(Records drawn from a dataset)
◇ ◇ ◇ ◇
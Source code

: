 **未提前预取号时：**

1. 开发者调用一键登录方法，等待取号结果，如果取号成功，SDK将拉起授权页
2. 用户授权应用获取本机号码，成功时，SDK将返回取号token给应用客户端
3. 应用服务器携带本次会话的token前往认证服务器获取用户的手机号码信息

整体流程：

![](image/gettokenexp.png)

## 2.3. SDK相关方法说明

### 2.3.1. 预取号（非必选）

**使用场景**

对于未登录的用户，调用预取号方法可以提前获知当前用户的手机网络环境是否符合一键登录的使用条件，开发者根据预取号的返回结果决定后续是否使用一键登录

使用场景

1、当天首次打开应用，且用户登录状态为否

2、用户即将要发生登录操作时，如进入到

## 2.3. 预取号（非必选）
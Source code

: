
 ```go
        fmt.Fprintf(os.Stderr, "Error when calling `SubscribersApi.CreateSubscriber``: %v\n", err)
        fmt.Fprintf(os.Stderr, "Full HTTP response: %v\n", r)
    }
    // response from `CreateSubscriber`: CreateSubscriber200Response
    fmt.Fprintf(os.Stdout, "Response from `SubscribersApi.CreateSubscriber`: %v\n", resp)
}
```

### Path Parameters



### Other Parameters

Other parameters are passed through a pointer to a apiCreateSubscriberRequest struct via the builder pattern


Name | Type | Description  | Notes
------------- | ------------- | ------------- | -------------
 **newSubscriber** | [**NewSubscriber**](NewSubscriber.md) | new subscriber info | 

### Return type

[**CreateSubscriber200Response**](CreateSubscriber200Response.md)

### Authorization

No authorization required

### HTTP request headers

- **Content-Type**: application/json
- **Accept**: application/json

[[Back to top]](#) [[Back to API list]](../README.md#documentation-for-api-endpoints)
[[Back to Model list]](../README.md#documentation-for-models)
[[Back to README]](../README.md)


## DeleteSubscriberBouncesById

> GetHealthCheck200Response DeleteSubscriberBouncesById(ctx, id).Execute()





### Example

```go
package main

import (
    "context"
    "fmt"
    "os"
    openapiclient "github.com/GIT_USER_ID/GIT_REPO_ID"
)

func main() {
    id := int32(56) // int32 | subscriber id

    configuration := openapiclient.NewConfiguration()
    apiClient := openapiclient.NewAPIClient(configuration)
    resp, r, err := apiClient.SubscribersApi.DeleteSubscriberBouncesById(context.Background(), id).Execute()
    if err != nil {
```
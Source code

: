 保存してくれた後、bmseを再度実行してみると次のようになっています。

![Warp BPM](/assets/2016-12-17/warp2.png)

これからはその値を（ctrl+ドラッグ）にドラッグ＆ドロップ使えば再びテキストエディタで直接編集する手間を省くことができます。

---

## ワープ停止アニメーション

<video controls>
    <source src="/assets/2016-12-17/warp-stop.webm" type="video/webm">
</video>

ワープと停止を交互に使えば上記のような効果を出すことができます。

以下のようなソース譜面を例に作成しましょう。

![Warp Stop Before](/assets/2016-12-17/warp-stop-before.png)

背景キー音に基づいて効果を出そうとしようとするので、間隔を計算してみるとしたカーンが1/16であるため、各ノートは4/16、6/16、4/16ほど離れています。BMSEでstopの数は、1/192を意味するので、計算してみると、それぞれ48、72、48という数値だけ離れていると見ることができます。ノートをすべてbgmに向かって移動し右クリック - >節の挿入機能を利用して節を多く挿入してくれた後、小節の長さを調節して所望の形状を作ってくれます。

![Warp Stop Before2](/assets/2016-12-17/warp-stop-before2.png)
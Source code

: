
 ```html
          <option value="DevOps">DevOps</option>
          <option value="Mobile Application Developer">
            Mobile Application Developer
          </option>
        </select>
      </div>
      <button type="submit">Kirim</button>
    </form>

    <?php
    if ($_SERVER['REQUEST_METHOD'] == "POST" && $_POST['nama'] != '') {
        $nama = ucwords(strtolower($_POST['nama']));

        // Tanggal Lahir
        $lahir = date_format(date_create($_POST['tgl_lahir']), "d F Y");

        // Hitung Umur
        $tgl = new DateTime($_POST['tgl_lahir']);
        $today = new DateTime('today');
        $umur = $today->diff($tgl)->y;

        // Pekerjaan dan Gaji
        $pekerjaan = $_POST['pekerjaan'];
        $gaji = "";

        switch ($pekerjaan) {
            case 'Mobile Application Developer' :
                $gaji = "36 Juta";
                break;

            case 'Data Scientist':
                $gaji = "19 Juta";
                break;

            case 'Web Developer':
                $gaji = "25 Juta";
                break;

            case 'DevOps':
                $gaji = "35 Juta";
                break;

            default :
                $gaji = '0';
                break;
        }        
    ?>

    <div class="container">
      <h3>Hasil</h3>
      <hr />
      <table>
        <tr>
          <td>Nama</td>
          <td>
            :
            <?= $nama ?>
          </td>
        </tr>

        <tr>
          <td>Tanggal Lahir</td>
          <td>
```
◇ ◇ ◇ ◇
REQUIRED ACTION: Copy each record from above without leaving any out.

ANSWER BELOW:
Source code

: **未提前预取号时：**

1. 开发者调用一键登录方法，等待取号结果，如果取号成功，SDK将拉起授权页
2. 用户授权应用获取本机号码，成功时，SDK将返回取号token给应用客户端
3. 应用服务器携带本次会话的token前往认证服务器获取用户的手机号码信息

整体流程：

![](image/gettokenexp.png)

## 2.3. SDK相关方法说明

### 2.3.1. 预取号（非必选）

**使用场景**

对于未登录的用户，调用预取号方法可以提前获知当前用户的手机网络环境是否符合一键登录的使用条件，开发者根据预取号的返回结果决定后续是否使用一键登录

使用场景

1、当天首次打开应用，且用户登录状态为否

2、用户即将要发生登录操作时，如进入到

## 2.3. 预取号（非必选）
Source code

:
 ```go
        fmt.Fprintf(os.Stderr, "Error when calling `SubscribersApi.CreateSubscriber``: %v\n", err)
        fmt.Fprintf(os.Stderr, "Full HTTP response: %v\n", r)
    }
    // response from `CreateSubscriber`: CreateSubscriber200Response
    fmt.Fprintf(os.Stdout, "Response from `SubscribersApi.CreateSubscriber`: %v\n", resp)
}
```

### Path Parameters



### Other Parameters

Other parameters are passed through a pointer to a apiCreateSubscriberRequest struct via the builder pattern


Name | Type | Description  | Notes
------------- | ------------- | ------------- | -------------
 **newSubscriber** | [**NewSubscriber**](NewSubscriber.md) | new subscriber info | 

### Return type

[**CreateSubscriber200Response**](CreateSubscriber200Response.md)

### Authorization

No authorization required

### HTTP request headers

- **Content-Type**: application/json
- **Accept**: application/json

[[Back to top]](#) [[Back to API list]](../README.md#documentation-for-api-endpoints)
[[Back to Model list]](../README.md#documentation-for-models)
[[Back to README]](../README.md)


## DeleteSubscriberBouncesById

> GetHealthCheck200Response DeleteSubscriberBouncesById(ctx, id).Execute()





### Example

```go
package main

import (
    "context"
    "fmt"
    "os"
    openapiclient "github.com/GIT_USER_ID/GIT_REPO_ID"
)

func main() {
    id := int32(56) // int32 | subscriber id

    configuration := openapiclient.NewConfiguration()
    apiClient := openapiclient.NewAPIClient(configuration)
    resp, r, err := apiClient.SubscribersApi.DeleteSubscriberBouncesById(context.Background(), id).Execute()
    if err != nil {
```
Source code

: 保存してくれた後、bmseを再度実行してみると次のようになっています。

![Warp BPM](/assets/2016-12-17/warp2.png)

これからはその値を（ctrl+ドラッグ）にドラッグ＆ドロップ使えば再びテキストエディタで直接編集する手間を省くことができます。

---

## ワープ停止アニメーション

<video controls>
    <source src="/assets/2016-12-17/warp-stop.webm" type="video/webm">
</video>

ワープと停止を交互に使えば上記のような効果を出すことができます。

以下のようなソース譜面を例に作成しましょう。

![Warp Stop Before](/assets/2016-12-17/warp-stop-before.png)

背景キー音に基づいて効果を出そうとしようとするので、間隔を計算してみるとしたカーンが1/16であるため、各ノートは4/16、6/16、4/16ほど離れています。BMSEでstopの数は、1/192を意味するので、計算してみると、それぞれ48、72、48という数値だけ離れていると見ることができます。ノートをすべてbgmに向かって移動し右クリック - >節の挿入機能を利用して節を多く挿入してくれた後、小節の長さを調節して所望の形状を作ってくれます。

![Warp Stop Before2](/assets/2016-12-17/warp-stop-before2.png)
Source code

:
 ```html
          <option value="DevOps">DevOps</option>
          <option value="Mobile Application Developer">
            Mobile Application Developer
          </option>
        </select>
      </div>
      <button type="submit">Kirim</button>
    </form>

    <?php
    if ($_SERVER['REQUEST_METHOD'] == "POST" && $_POST['nama'] != '') {
        $nama = ucwords(strtolower($_POST['nama']));

        // Tanggal Lahir
        $lahir = date_format(date_create($_POST['tgl_lahir']), "d F Y");

        // Hitung Umur
        $tgl = new DateTime($_POST['tgl_lahir']);
        $today = new DateTime('today');
        $umur = $today->diff($tgl)->y;

        // Pekerjaan dan Gaji
        $pekerjaan = $_POST['pekerjaan'];
        $gaji = "";

        switch ($pekerjaan) {
            case 'Mobile Application Developer' :
                $gaji = "36 Juta";
                break;

            case 'Data Scientist':
                $gaji = "19 Juta";
                break;

            case 'Web Developer':
                $gaji = "25 Juta";
                break;

            case 'DevOps':
                $gaji = "35 Juta";
                break;

            default :
                $gaji = '0';
                break;
        }        
    ?>

    <div class="container">
      <h3>Hasil</h3>
      <hr />
      <table>
        <tr>
          <td>Nama</td>
          <td>
            :
            <?= $nama ?>
          </td>
        </tr>

        <tr>
          <td>Tanggal Lahir</td>
          <td>
```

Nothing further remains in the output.